- Problem to work on
An exact copy of the data is required; the images should not appear in it.

= Beginning of Section =

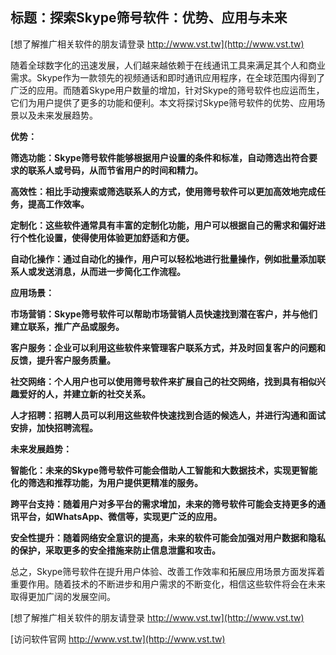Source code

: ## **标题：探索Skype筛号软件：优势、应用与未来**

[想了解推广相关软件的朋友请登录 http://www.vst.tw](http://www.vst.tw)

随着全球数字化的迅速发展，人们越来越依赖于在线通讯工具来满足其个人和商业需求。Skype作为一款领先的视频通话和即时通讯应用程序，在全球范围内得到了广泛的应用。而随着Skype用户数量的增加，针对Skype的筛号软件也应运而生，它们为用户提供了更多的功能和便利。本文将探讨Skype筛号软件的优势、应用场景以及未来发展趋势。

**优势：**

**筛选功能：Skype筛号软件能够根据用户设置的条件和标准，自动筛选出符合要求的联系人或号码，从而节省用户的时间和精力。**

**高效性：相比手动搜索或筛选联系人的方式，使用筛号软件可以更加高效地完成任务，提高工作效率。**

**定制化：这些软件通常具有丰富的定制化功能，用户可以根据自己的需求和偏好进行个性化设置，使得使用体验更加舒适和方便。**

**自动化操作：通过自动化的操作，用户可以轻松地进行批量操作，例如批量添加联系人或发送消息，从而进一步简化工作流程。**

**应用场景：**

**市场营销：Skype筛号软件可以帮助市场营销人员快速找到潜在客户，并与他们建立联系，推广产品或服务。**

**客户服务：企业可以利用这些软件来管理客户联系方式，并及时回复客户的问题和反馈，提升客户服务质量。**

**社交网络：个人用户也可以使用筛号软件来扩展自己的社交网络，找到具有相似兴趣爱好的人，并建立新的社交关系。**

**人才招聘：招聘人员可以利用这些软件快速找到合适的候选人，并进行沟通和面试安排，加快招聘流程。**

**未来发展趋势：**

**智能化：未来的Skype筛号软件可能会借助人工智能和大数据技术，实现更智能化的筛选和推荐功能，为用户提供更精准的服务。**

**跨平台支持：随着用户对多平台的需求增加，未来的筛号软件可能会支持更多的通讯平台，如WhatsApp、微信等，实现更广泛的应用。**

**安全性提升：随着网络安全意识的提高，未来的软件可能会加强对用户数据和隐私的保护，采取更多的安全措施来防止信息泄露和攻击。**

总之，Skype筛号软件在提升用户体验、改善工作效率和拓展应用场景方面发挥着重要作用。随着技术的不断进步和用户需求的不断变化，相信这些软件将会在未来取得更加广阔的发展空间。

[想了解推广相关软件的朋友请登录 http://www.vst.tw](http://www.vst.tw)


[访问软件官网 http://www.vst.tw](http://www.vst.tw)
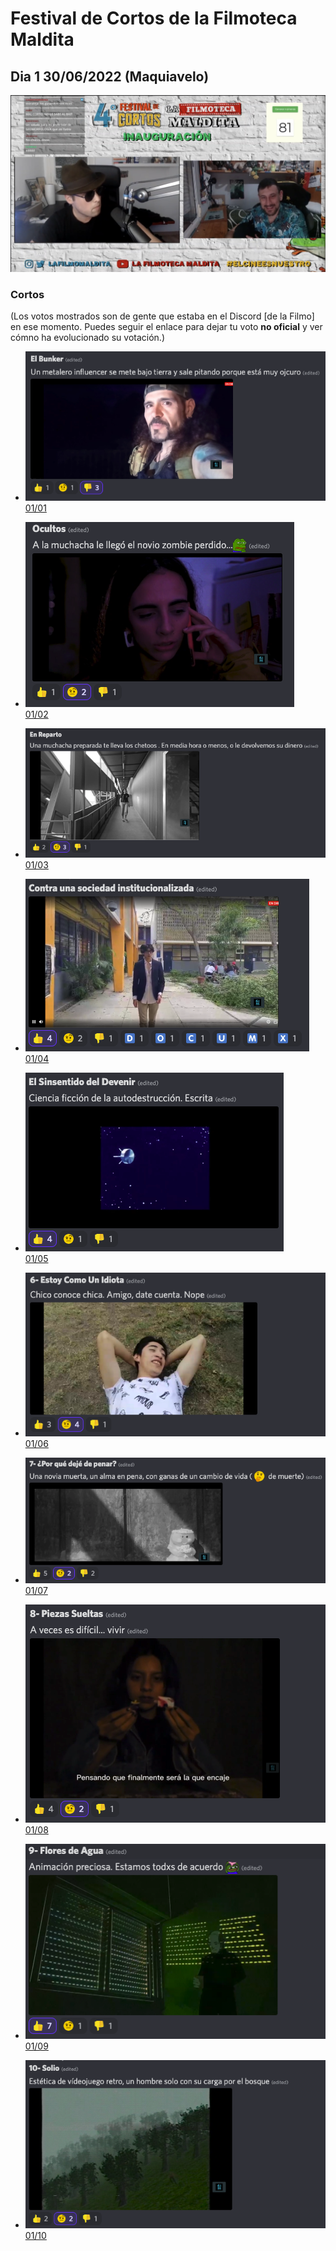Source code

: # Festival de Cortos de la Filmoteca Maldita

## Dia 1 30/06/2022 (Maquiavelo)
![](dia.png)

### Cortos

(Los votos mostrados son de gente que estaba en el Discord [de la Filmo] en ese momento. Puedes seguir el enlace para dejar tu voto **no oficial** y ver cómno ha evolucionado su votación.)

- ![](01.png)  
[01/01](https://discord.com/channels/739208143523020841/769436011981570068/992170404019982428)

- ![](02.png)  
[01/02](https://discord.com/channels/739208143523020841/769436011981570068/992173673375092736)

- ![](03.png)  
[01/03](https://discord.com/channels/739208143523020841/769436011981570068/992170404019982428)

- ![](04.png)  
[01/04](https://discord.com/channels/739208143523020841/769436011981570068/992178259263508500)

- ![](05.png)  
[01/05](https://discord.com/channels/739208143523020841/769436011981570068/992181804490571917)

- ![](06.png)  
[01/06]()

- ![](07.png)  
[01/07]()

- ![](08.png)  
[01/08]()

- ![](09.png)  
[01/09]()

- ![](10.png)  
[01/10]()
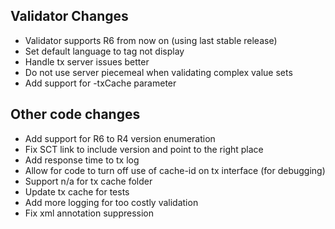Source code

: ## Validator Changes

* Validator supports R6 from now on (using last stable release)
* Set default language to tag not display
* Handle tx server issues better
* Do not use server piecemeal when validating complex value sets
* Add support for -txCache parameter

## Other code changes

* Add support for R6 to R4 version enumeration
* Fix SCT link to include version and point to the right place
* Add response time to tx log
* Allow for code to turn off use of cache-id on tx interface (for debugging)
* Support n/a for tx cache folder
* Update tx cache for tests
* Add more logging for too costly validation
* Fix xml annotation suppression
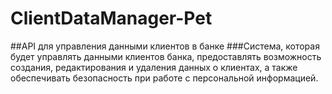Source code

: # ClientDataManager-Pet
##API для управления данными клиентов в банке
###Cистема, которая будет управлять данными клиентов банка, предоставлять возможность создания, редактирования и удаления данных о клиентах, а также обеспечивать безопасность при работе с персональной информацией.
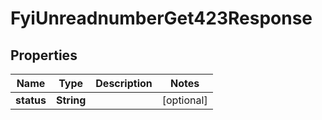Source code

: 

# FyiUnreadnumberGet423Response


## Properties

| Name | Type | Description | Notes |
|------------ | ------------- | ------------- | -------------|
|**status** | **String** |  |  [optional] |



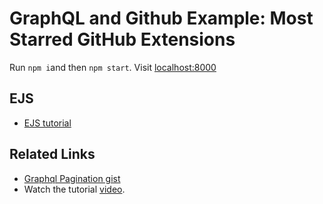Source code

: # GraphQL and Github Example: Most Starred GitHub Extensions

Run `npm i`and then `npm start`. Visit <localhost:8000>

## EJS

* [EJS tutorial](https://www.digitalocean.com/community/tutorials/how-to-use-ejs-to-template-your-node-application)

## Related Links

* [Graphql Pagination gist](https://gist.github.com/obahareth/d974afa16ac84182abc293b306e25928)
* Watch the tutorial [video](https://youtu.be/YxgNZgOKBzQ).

= End of Section =

- Result of the task
Source code

: ## **标题：探索Skype筛号软件：优势、应用与未来**

[想了解推广相关软件的朋友请登录 http://www.vst.tw](http://www.vst.tw)

随着全球数字化的迅速发展，人们越来越依赖于在线通讯工具来满足其个人和商业需求。Skype作为一款领先的视频通话和即时通讯应用程序，在全球范围内得到了广泛的应用。而随着Skype用户数量的增加，针对Skype的筛号软件也应运而生，它们为用户提供了更多的功能和便利。本文将探讨Skype筛号软件的优势、应用场景以及未来发展趋势。

**优势：**

**筛选功能：Skype筛号软件能够根据用户设置的条件和标准，自动筛选出符合要求的联系人或号码，从而节省用户的时间和精力。**

**高效性：相比手动搜索或筛选联系人的方式，使用筛号软件可以更加高效地完成任务，提高工作效率。**

**定制化：这些软件通常具有丰富的定制化功能，用户可以根据自己的需求和偏好进行个性化设置，使得使用体验更加舒适和方便。**

**自动化操作：通过自动化的操作，用户可以轻松地进行批量操作，例如批量添加联系人或发送消息，从而进一步简化工作流程。**

**应用场景：**

**市场营销：Skype筛号软件可以帮助市场营销人员快速找到潜在客户，并与他们建立联系，推广产品或服务。**

**客户服务：企业可以利用这些软件来管理客户联系方式，并及时回复客户的问题和反馈，提升客户服务质量。**

**社交网络：个人用户也可以使用筛号软件来扩展自己的社交网络，找到具有相似兴趣爱好的人，并建立新的社交关系。**

**人才招聘：招聘人员可以利用这些软件快速找到合适的候选人，并进行沟通和面试安排，加快招聘流程。**

**未来发展趋势：**

**智能化：未来的Skype筛号软件可能会借助人工智能和大数据技术，实现更智能化的筛选和推荐功能，为用户提供更精准的服务。**

**跨平台支持：随着用户对多平台的需求增加，未来的筛号软件可能会支持更多的通讯平台，如WhatsApp、微信等，实现更广泛的应用。**

**安全性提升：随着网络安全意识的提高，未来的软件可能会加强对用户数据和隐私的保护，采取更多的安全措施来防止信息泄露和攻击。**

总之，Skype筛号软件在提升用户体验、改善工作效率和拓展应用场景方面发挥着重要作用。随着技术的不断进步和用户需求的不断变化，相信这些软件将会在未来取得更加广阔的发展空间。

[想了解推广相关软件的朋友请登录 http://www.vst.tw](http://www.vst.tw)


[访问软件官网 http://www.vst.tw](http://www.vst.tw)
Source code

: # Festival de Cortos de la Filmoteca Maldita

## Dia 1 30/06/2022 (Maquiavelo)
![](dia.png)

### Cortos

(Los votos mostrados son de gente que estaba en el Discord [de la Filmo] en ese momento. Puedes seguir el enlace para dejar tu voto **no oficial** y ver cómno ha evolucionado su votación.)

- ![](01.png)  
[01/01](https://discord.com/channels/739208143523020841/769436011981570068/992170404019982428)

- ![](02.png)  
[01/02](https://discord.com/channels/739208143523020841/769436011981570068/992173673375092736)

- ![](03.png)  
[01/03](https://discord.com/channels/739208143523020841/769436011981570068/992170404019982428)

- ![](04.png)  
[01/04](https://discord.com/channels/739208143523020841/769436011981570068/992178259263508500)

- ![](05.png)  
[01/05](https://discord.com/channels/739208143523020841/769436011981570068/992181804490571917)

- ![](06.png)  
[01/06]()

- ![](07.png)  
[01/07]()

- ![](08.png)  
[01/08]()

- ![](09.png)  
[01/09]()

- ![](10.png)  
[01/10]()
Source code

: ## Validator Changes

* Validator supports R6 from now on (using last stable release)
* Set default language to tag not display
* Handle tx server issues better
* Do not use server piecemeal when validating complex value sets
* Add support for -txCache parameter

## Other code changes

* Add support for R6 to R4 version enumeration
* Fix SCT link to include version and point to the right place
* Add response time to tx log
* Allow for code to turn off use of cache-id on tx interface (for debugging)
* Support n/a for tx cache folder
* Update tx cache for tests
* Add more logging for too costly validation
* Fix xml annotation suppression
Source code

: # ClientDataManager-Pet
##API для управления данными клиентов в банке
###Cистема, которая будет управлять данными клиентов банка, предоставлять возможность создания, редактирования и удаления данных о клиентах, а также обеспечивать безопасность при работе с персональной информацией.
Source code

: 

# FyiUnreadnumberGet423Response


## Properties

| Name | Type | Description | Notes |
|------------ | ------------- | ------------- | -------------|
|**status** | **String** |  |  [optional] |



Source code

: # GraphQL and Github Example: Most Starred GitHub Extensions

Run `npm i`and then `npm start`. Visit <localhost:8000>

## EJS

* [EJS tutorial](https://www.digitalocean.com/community/tutorials/how-to-use-ejs-to-template-your-node-application)

## Related Links

* [Graphql Pagination gist](https://gist.github.com/obahareth/d974afa16ac84182abc293b306e25928)
* Watch the tutorial [video](https://youtu.be/YxgNZgOKBzQ).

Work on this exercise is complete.